Action must be taken to support the nursing workforce, in terms of planning, pay and recognition at this crucial time, says Marilyn Eveleigh
Nursing has been pivotal in fighting Covid-19, and I’m proud to have played my part in the historic battle against a global pandemic. The rallying call to run services, support colleagues and safeguard patients was answered by nurses in every discipline: we were redeployed, retrained and reinvigorated to fulfil the professional role we were trained for.
Around 15,000 nurses whose registration had lapsed returned to practice via a temporary NMC register, created to attract nurses back and simplify the recruitment of international nurses. Many nurses delayed, or returned from, retirement, taking on new skills and challenges, contributing to the Dunkirk spirit that prevailed.
The feelgood factor was evident within health and social care services and in the appreciation of the public – remember the ‘clap for carers’ at 8pm each Thursday, skipping supermarket queues and generous retailers’ discounts?
What does the nursing world look like now, as that warm glow rapidly cools?
Before the pandemic, we already had 40,000 NHS nursing vacancies, with a significant shortage in primary care. It is worse now. Globally, there is a huge nursing shortage.
How many of the 15,000 nurses on the temporary NMC register, who may have a limited period in which to move back to the permanent register, will stay on board? Their departure would be a significant loss. Those nurses who put off retirement will now actually retire. More losses. Yet many might stay if offered more flexible working arrangements to support a better work-life balance.
Before and during the pandemic there were reports of poor morale, exhaustion and burnout due to high vacancy rates, absences and increased workloads. Many nurses feel overworked and undervalued, toiling in chaotic, disjointed systems. Twelve-hour shifts and the inability to give the care we aspire to will not entice nurses to remain: 400 NHS staff are leaving every week. For general practice nurses, reconfiguring priorities, access and clinics while facing a major backlog of patient reviews would be daunting and risky, even without the staffing shortage.

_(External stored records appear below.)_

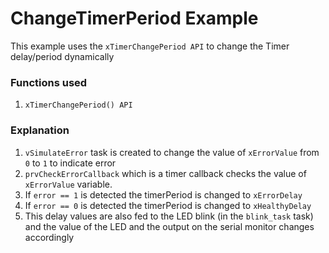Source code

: # ChangeTimerPeriod Example

This example uses the `xTimerChangePeriod API` to change the Timer delay/period dynamically

### Functions used

1. `xTimerChangePeriod() API`

### Explanation

1. `vSimulateError` task is created to change the value of `xErrorValue` from `0` to `1` to indicate error
2. `prvCheckErrorCallback` which is a timer callback checks the value of `xErrorValue` variable.
3. If `error == 1` is detected the timerPeriod is changed to `xErrorDelay`
4. If `error == 0` is detected the timerPeriod is changed to `xHealthyDelay`
5. This delay values are also fed to the LED blink (in the `blink_task` task) and the value of the LED and the output on the serial monitor changes accordingly
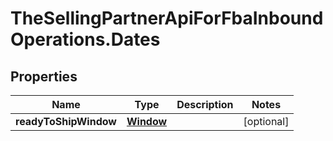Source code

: # TheSellingPartnerApiForFbaInboundOperations.Dates

## Properties
Name | Type | Description | Notes
------------ | ------------- | ------------- | -------------
**readyToShipWindow** | [**Window**](Window.md) |  | [optional] 


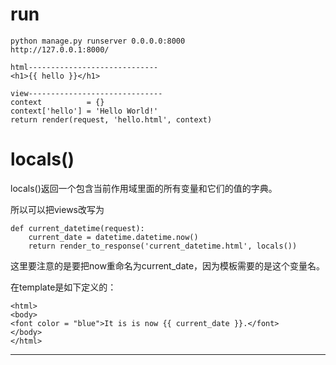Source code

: # run

	python manage.py runserver 0.0.0.0:8000
	http://127.0.0.1:8000/

	html-----------------------------
	<h1>{{ hello }}</h1>

	view------------------------------
	context          = {}
    context['hello'] = 'Hello World!'
    return render(request, 'hello.html', context)


	









# locals()
locals()返回一个包含当前作用域里面的所有变量和它们的值的字典。

所以可以把views改写为

    def current_datetime(request):
	    current_date = datetime.datetime.now()
	    return render_to_response('current_datetime.html', locals()) 

这里要注意的是要把now重命名为current_date，因为模板需要的是这个变量名。

在template是如下定义的：

    <html>
    <body>
    <font color = "blue">It is is now {{ current_date }}.</font>
    </body>
    </html> 
    

---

The UK has a dire workforce crisis and, despite the heroic frontline efforts, it’s getting worse with no robust plan to address it. There are not enough clinicians to cover the pandemic backlog as well as routine care and new digital services.

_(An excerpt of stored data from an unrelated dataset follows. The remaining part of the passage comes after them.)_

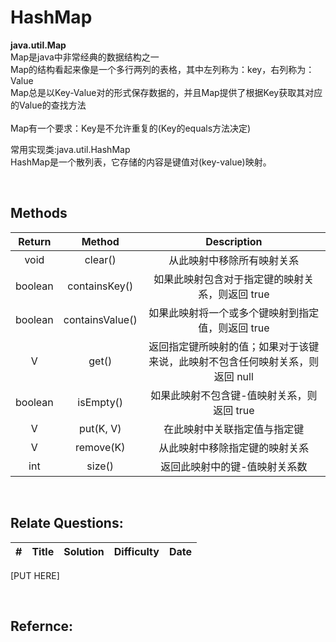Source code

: # HashMap

**java.util.Map** <br>
Map是java中非常经典的数据结构之一<br>
Map的结构看起来像是一个多行两列的表格，其中左列称为：key，右列称为：Value<br>
Map总是以Key-Value对的形式保存数据的，并且Map提供了根据Key获取其对应的Value的查找方法<br>
<br>
Map有一个要求：Key是不允许重复的(Key的equals方法决定)<br>

常用实现类:java.util.HashMap<br>
HashMap是一个散列表，它存储的内容是键值对(key-value)映射。



<br>

## Methods

| Return | Method | Description | 
| :-: | :-: | :-: | 
| void |	clear() |          从此映射中移除所有映射关系|
| boolean |	containsKey() |          如果此映射包含对于指定键的映射关系，则返回 true|
| boolean | containsValue() |          如果此映射将一个或多个键映射到指定值，则返回 true|
| V	 | get() |          返回指定键所映射的值；如果对于该键来说，此映射不包含任何映射关系，则返回 null|
| boolean |	isEmpty() |          如果此映射不包含键-值映射关系，则返回 true|
| V	| put(K, V) |          在此映射中关联指定值与指定键|
| V	| remove(K) |          从此映射中移除指定键的映射关系|
| int	|size() |         返回此映射中的键-值映射关系数|

<br>

## Relate Questions:

| # | Title | Solution | Difficulty | Date |
|:-:|---|:-:|:-:|:-:|
[PUT HERE]

<br>

## Refernce:

[]()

The Government’s promise to recruit 10,000 overseas nurses in England by April 2022 is short-termist, short-sighted and unethical. We need to grow our own. We urgently need a national nursing workforce plan.
Nursing has been identified as one of the most undervalued, underpaid professions, and recent indications from ministers of a 3% pay offer will not be welcome, with inflation at 5.5% and higher NHS pension contributions due from October.
The Government’s suggestion that a higher award would mean less funding to address recruitment and the backlog shocks me. On the contrary, paying nurses fairly will improve staffing, boost efficiency and increase patient safety. This is what the public wants and deserves. It is what nurses want, and deserve.